Hamilton Wilson from Wilson Architects shares his insights into the top five things developers need to know about student accommodation.

Students are paying more for their education, and expecting more from their overall university experience, including off-campus living. Well-designed student accommodation that combines ‘living and learning’ meets the needs of students, creates a vibrant hub for students in urban areas, as well as positively contributing to the bottom line:


1. Leverage off the city
Student accommodation in urban and suburban areas should provide a range of really flexible group spaces. Developers should understand that students need spaces where they can participate in the intensity of study, and spaces where they can relax. Whether that’s physical or reflective – they need a range of options.

It’s really important to consider ways to leverage the city, as a way of providing this range of spaces. It’s about looking to the surrounding context of student accommodation developments to effectively provide a balance of supporting students through both study and down time.

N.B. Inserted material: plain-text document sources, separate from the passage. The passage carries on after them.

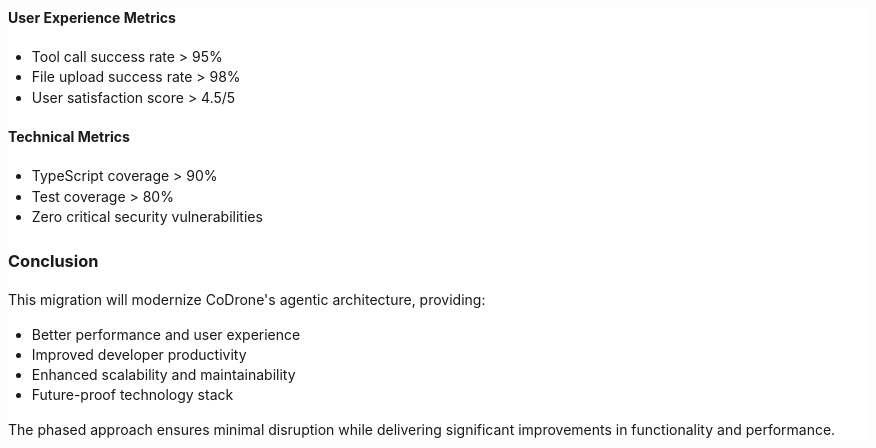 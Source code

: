 #### User Experience Metrics

- Tool call success rate > 95%
- File upload success rate > 98%
- User satisfaction score > 4.5/5

#### Technical Metrics

- TypeScript coverage > 90%
- Test coverage > 80%
- Zero critical security vulnerabilities

### Conclusion

This migration will modernize CoDrone's agentic architecture, providing:

- Better performance and user experience
- Improved developer productivity
- Enhanced scalability and maintainability
- Future-proof technology stack

The phased approach ensures minimal disruption while delivering significant improvements in functionality and performance.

2.Invest in ‘living and learning’
We developed the ‘living and learning’ model to remind us that student accommodation should give equal weight in all considerations to the integration of supported learning, as well as the traditional benefits of creating lifelong social friendships.

The ‘living and learning’ model is student accommodation specifically designed to incorporate formal and informal teaching and learning opportunities. The model encourages a diverse range of students to live, eat, study, work, socialise and take part in extra-curricular activities together.

‘Living and learning’ participants perform better in academic results and course completion. Engagement indicators, peer and faculty interaction and enrolment in co-curricular and enrichment activities are all increased. Students’ abilities to cope with coursework demands also increases.
3.Ageing building stock can become part of the ‘living and learning’ model
Ageing building stock can be re-designed to become a core part of a student accommodation hub. The buildings don’t exist in isolation – planning for the future use and development of these areas can make your accommodation project relevant far into the future.

It is also important to work with the existing architectural language of neighbouring buildings – recognising their past, while creating spaces that reflect contemporary 21st Century living and learning.

4. Integrate landscape into the design
Integrating landscape into student accommodation allows residents to positively engage with the ground plane rather than having an isolated, elevated living experience. Collocating highly visible common spaces at the ground levels reinforces the learning community in highly engaging places to meet, study and recreate. By creating a range of types of landscapes, students can find a break from the intensity of study.
5. Create a community
Great student accommodation feels like a home and adapts to the many parts of student life — the routine of classes, the parties, the all-nighters before exams. It is comfortable and flexible.

Today’s students want to feel like they’re part of a community — great design can provide a sense
of identity that is highly prized. Students are looking for shared amenities such as games rooms, gyms, secure bike store and communal kitchens. Cleverly designed, these elements encourage students to interact and build strong relationships.

Education Specialist and Architect Hamilton Wilson, from Wilson Architects, is one of Australia’s leading education architects known for his thorough understanding of how students live and learn.